Stopping at the line that holds "- **Finger patterns**: Track", repeat the lines below exactly, starting from the very first and including that final line.

[Stored data entries]
=-=-=-=-=
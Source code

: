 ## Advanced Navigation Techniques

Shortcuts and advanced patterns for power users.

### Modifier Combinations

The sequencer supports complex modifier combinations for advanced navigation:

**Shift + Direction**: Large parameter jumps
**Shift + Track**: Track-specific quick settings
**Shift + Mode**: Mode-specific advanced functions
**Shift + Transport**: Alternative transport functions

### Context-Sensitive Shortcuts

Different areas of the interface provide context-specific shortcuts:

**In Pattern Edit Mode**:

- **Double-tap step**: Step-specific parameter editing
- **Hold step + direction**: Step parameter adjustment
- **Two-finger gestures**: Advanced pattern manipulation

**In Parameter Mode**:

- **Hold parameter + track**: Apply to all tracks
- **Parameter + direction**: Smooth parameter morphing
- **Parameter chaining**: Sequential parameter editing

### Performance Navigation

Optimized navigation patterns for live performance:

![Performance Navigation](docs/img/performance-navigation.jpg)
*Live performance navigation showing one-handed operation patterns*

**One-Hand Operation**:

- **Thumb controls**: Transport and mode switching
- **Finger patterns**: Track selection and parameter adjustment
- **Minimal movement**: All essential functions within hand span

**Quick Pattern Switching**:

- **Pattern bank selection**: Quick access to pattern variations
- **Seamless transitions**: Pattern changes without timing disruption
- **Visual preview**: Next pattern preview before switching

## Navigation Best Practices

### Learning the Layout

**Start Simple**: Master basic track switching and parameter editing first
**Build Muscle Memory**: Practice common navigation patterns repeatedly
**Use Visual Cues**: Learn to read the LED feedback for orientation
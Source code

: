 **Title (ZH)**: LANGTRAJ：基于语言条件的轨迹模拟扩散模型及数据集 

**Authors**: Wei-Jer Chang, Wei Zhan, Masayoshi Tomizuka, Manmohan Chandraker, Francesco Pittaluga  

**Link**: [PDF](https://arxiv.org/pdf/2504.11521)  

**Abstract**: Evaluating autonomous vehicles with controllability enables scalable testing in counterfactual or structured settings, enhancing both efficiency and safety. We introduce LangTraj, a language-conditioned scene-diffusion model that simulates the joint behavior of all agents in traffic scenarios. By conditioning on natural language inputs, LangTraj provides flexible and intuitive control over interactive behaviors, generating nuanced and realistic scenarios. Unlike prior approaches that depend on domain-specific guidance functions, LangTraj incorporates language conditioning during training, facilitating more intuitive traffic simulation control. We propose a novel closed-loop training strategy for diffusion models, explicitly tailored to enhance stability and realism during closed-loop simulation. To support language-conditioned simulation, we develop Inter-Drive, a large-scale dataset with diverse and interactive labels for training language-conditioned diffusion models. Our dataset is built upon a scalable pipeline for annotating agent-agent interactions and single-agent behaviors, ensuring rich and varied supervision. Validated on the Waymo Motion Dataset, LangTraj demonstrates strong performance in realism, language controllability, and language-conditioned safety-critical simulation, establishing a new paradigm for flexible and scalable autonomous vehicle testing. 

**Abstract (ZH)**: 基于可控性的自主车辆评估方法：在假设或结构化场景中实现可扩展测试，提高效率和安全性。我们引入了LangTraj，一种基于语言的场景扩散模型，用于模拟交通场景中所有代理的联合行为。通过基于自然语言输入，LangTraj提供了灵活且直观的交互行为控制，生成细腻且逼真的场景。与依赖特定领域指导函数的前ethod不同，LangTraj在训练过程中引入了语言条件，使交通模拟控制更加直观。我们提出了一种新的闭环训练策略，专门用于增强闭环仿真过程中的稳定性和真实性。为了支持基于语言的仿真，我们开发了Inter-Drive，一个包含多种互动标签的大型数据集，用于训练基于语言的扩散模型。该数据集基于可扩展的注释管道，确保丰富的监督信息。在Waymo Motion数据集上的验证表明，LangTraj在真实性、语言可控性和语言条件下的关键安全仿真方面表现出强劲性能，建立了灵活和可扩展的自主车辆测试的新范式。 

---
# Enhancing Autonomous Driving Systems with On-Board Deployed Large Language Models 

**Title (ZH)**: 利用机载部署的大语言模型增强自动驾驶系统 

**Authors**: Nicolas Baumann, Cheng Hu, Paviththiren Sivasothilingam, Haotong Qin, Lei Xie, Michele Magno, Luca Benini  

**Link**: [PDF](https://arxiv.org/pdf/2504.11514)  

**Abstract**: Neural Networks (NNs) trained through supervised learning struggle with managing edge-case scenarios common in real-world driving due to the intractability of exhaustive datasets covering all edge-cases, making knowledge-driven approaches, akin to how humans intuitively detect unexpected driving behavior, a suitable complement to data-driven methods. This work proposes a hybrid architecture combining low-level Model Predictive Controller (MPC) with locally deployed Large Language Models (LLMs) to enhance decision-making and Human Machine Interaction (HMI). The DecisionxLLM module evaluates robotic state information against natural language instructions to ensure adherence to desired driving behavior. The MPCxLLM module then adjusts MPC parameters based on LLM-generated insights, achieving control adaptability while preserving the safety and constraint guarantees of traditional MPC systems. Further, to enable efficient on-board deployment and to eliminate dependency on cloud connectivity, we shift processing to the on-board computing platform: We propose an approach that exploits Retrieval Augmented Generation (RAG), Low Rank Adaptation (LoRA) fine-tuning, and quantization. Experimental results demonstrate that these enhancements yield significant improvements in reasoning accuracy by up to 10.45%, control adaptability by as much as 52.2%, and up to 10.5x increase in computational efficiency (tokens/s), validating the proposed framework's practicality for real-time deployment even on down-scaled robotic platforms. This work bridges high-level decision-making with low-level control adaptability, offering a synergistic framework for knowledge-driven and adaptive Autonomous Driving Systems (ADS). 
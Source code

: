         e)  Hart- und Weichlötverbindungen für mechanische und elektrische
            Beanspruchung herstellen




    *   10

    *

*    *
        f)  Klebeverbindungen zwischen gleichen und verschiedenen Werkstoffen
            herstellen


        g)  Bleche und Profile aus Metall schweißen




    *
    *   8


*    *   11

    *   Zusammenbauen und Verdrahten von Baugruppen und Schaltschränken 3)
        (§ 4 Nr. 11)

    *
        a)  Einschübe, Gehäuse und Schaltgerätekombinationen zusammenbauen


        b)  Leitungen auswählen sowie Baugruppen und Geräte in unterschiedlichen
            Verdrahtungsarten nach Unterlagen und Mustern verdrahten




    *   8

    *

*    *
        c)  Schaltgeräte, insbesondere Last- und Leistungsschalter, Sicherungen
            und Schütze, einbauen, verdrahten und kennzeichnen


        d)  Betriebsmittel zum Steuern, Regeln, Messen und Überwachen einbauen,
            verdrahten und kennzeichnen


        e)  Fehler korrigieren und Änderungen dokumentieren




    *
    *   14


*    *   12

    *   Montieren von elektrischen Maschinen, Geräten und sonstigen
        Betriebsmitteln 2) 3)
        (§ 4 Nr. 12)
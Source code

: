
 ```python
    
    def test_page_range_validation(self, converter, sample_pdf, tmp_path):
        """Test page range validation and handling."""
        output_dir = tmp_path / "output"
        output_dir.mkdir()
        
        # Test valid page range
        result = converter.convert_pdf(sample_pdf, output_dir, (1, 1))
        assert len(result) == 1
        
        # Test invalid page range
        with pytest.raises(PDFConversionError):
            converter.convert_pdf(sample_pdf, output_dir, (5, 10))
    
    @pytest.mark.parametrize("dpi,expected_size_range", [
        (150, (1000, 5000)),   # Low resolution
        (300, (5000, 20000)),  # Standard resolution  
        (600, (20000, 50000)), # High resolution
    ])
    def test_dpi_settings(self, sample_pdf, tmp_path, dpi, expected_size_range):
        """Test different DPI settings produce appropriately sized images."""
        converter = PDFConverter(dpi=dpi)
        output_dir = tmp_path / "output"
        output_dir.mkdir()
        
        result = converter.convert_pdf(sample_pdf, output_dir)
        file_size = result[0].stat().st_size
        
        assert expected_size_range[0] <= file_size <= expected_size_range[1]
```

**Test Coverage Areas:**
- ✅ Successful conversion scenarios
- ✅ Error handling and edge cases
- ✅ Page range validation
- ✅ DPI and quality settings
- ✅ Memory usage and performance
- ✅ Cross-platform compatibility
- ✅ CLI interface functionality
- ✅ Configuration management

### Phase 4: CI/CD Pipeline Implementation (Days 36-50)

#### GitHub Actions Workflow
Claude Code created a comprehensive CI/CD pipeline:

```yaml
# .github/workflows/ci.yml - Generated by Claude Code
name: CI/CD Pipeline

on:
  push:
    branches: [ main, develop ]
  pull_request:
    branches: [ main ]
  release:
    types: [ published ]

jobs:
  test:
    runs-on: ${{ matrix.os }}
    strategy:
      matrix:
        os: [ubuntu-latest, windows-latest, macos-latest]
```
=-=-=-=-=
## Response box
Source code

: ## Advanced Navigation Techniques

Shortcuts and advanced patterns for power users.

### Modifier Combinations

The sequencer supports complex modifier combinations for advanced navigation:

**Shift + Direction**: Large parameter jumps
**Shift + Track**: Track-specific quick settings
**Shift + Mode**: Mode-specific advanced functions
**Shift + Transport**: Alternative transport functions

### Context-Sensitive Shortcuts

Different areas of the interface provide context-specific shortcuts:

**In Pattern Edit Mode**:

- **Double-tap step**: Step-specific parameter editing
- **Hold step + direction**: Step parameter adjustment
- **Two-finger gestures**: Advanced pattern manipulation

**In Parameter Mode**:

- **Hold parameter + track**: Apply to all tracks
- **Parameter + direction**: Smooth parameter morphing
- **Parameter chaining**: Sequential parameter editing

### Performance Navigation

Optimized navigation patterns for live performance:

![Performance Navigation](docs/img/performance-navigation.jpg)
*Live performance navigation showing one-handed operation patterns*

**One-Hand Operation**:

- **Thumb controls**: Transport and mode switching
- **Finger patterns**: Track selection and parameter adjustment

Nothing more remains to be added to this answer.